** Records shown follows **

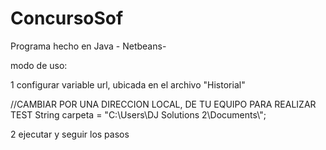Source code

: # ConcursoSof

Programa hecho en Java - Netbeans-

modo de uso:

1 configurar variable url, ubicada en el archivo "Historial"

//CAMBIAR POR UNA DIRECCION LOCAL, DE TU EQUIPO PARA REALIZAR TEST
String carpeta = "C:\\Users\\DJ Solutions 2\\Documents\\";

2 ejecutar y seguir los pasos

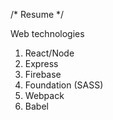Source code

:/* Resume */

Web technologies
1. React/Node
2. Express
3. Firebase
4. Foundation (SASS)
5. Webpack
6. Babel
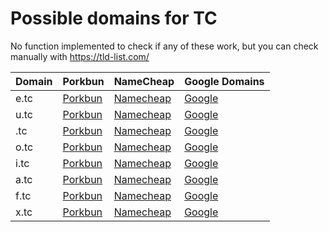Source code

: # Possible domains for TC

No function implemented to check if any of these work, but you can check manually with https://tld-list.com/

| Domain | Porkbun | NameCheap | Google Domains |
|---|---|---|---|
| e.tc | [Porkbun](https://porkbun.com/checkout/search?prb=e814663da1&tlds=&idnLanguage=&search=search&q=e.tc) | [Namecheap](https://www.namecheap.com/domains/registration/results/?domain=e.tc) | [Google](https://domains.google.com/registrar/search?searchTerm=e.tc) |
| u.tc | [Porkbun](https://porkbun.com/checkout/search?prb=e814663da1&tlds=&idnLanguage=&search=search&q=u.tc) | [Namecheap](https://www.namecheap.com/domains/registration/results/?domain=u.tc) | [Google](https://domains.google.com/registrar/search?searchTerm=u.tc) |
| .tc | [Porkbun](https://porkbun.com/checkout/search?prb=e814663da1&tlds=&idnLanguage=&search=search&q=.tc) | [Namecheap](https://www.namecheap.com/domains/registration/results/?domain=.tc) | [Google](https://domains.google.com/registrar/search?searchTerm=.tc) |
| o.tc | [Porkbun](https://porkbun.com/checkout/search?prb=e814663da1&tlds=&idnLanguage=&search=search&q=o.tc) | [Namecheap](https://www.namecheap.com/domains/registration/results/?domain=o.tc) | [Google](https://domains.google.com/registrar/search?searchTerm=o.tc) |
| i.tc | [Porkbun](https://porkbun.com/checkout/search?prb=e814663da1&tlds=&idnLanguage=&search=search&q=i.tc) | [Namecheap](https://www.namecheap.com/domains/registration/results/?domain=i.tc) | [Google](https://domains.google.com/registrar/search?searchTerm=i.tc) |
| a.tc | [Porkbun](https://porkbun.com/checkout/search?prb=e814663da1&tlds=&idnLanguage=&search=search&q=a.tc) | [Namecheap](https://www.namecheap.com/domains/registration/results/?domain=a.tc) | [Google](https://domains.google.com/registrar/search?searchTerm=a.tc) |
| f.tc | [Porkbun](https://porkbun.com/checkout/search?prb=e814663da1&tlds=&idnLanguage=&search=search&q=f.tc) | [Namecheap](https://www.namecheap.com/domains/registration/results/?domain=f.tc) | [Google](https://domains.google.com/registrar/search?searchTerm=f.tc) |
| x.tc | [Porkbun](https://porkbun.com/checkout/search?prb=e814663da1&tlds=&idnLanguage=&search=search&q=x.tc) | [Namecheap](https://www.namecheap.com/domains/registration/results/?domain=x.tc) | [Google](https://domains.google.com/registrar/search?searchTerm=x.tc) |

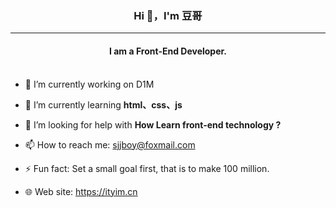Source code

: ### <center>Hi 👋，I'm 豆哥</center>

---

#### <center>I am a Front-End Developer.</center><br>


- 🔭 I’m currently working on D1M

- 🌱 I’m currently learning **html、css、js**
<!-- - 👯 I’m looking to collaborate on ... -->
- 🤔 I’m looking for help with **How Learn front-end technology ?** 
<!-- - 💬 Ask me about ... -->
- 📫 How to reach me: <sjjboy@foxmail.com>
<!-- - 😄 Pronouns: ... -->
- ⚡ Fun fact: Set a small goal first, that is to make 100 million.

- 🌐 Web site: <https://ityim.cn>
	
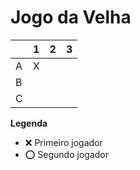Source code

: # Jogo da Velha

|   | 1 | 2 | 3 |
|---|---|---|---|
| A | X  |   |   |
| B |   |   |   |
| C |   |   |   |

**Legenda**

- ❌ Primeiro jogador 
- ⭕ Segundo jogador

** End of Records shown **

Directions for this task: Restate each line of the records exactly; pictures do not belong in the copy.

Response to this task:
Source code

: # ConcursoSof

Programa hecho en Java - Netbeans-

modo de uso:

1 configurar variable url, ubicada en el archivo "Historial"

//CAMBIAR POR UNA DIRECCION LOCAL, DE TU EQUIPO PARA REALIZAR TEST
String carpeta = "C:\\Users\\DJ Solutions 2\\Documents\\";

2 ejecutar y seguir los pasos

Source code

:/* Resume */

Web technologies
1. React/Node
2. Express
3. Firebase
4. Foundation (SASS)
5. Webpack
6. Babel
Source code

: # Possible domains for TC

No function implemented to check if any of these work, but you can check manually with https://tld-list.com/

| Domain | Porkbun | NameCheap | Google Domains |
|---|---|---|---|
| e.tc | [Porkbun](https://porkbun.com/checkout/search?prb=e814663da1&tlds=&idnLanguage=&search=search&q=e.tc) | [Namecheap](https://www.namecheap.com/domains/registration/results/?domain=e.tc) | [Google](https://domains.google.com/registrar/search?searchTerm=e.tc) |
| u.tc | [Porkbun](https://porkbun.com/checkout/search?prb=e814663da1&tlds=&idnLanguage=&search=search&q=u.tc) | [Namecheap](https://www.namecheap.com/domains/registration/results/?domain=u.tc) | [Google](https://domains.google.com/registrar/search?searchTerm=u.tc) |
| .tc | [Porkbun](https://porkbun.com/checkout/search?prb=e814663da1&tlds=&idnLanguage=&search=search&q=.tc) | [Namecheap](https://www.namecheap.com/domains/registration/results/?domain=.tc) | [Google](https://domains.google.com/registrar/search?searchTerm=.tc) |
| o.tc | [Porkbun](https://porkbun.com/checkout/search?prb=e814663da1&tlds=&idnLanguage=&search=search&q=o.tc) | [Namecheap](https://www.namecheap.com/domains/registration/results/?domain=o.tc) | [Google](https://domains.google.com/registrar/search?searchTerm=o.tc) |
| i.tc | [Porkbun](https://porkbun.com/checkout/search?prb=e814663da1&tlds=&idnLanguage=&search=search&q=i.tc) | [Namecheap](https://www.namecheap.com/domains/registration/results/?domain=i.tc) | [Google](https://domains.google.com/registrar/search?searchTerm=i.tc) |
| a.tc | [Porkbun](https://porkbun.com/checkout/search?prb=e814663da1&tlds=&idnLanguage=&search=search&q=a.tc) | [Namecheap](https://www.namecheap.com/domains/registration/results/?domain=a.tc) | [Google](https://domains.google.com/registrar/search?searchTerm=a.tc) |
| f.tc | [Porkbun](https://porkbun.com/checkout/search?prb=e814663da1&tlds=&idnLanguage=&search=search&q=f.tc) | [Namecheap](https://www.namecheap.com/domains/registration/results/?domain=f.tc) | [Google](https://domains.google.com/registrar/search?searchTerm=f.tc) |
| x.tc | [Porkbun](https://porkbun.com/checkout/search?prb=e814663da1&tlds=&idnLanguage=&search=search&q=x.tc) | [Namecheap](https://www.namecheap.com/domains/registration/results/?domain=x.tc) | [Google](https://domains.google.com/registrar/search?searchTerm=x.tc) |

Source code

: ### <center>Hi 👋，I'm 豆哥</center>

---

#### <center>I am a Front-End Developer.</center><br>


- 🔭 I’m currently working on D1M

- 🌱 I’m currently learning **html、css、js**
<!-- - 👯 I’m looking to collaborate on ... -->
- 🤔 I’m looking for help with **How Learn front-end technology ?** 
<!-- - 💬 Ask me about ... -->
- 📫 How to reach me: <sjjboy@foxmail.com>
<!-- - 😄 Pronouns: ... -->
- ⚡ Fun fact: Set a small goal first, that is to make 100 million.

- 🌐 Web site: <https://ityim.cn>
	
Source code

: # Jogo da Velha

|   | 1 | 2 | 3 |
|---|---|---|---|
| A | X  |   |   |
| B |   |   |   |
| C |   |   |   |

**Legenda**

- ❌ Primeiro jogador 
- ⭕ Segundo jogador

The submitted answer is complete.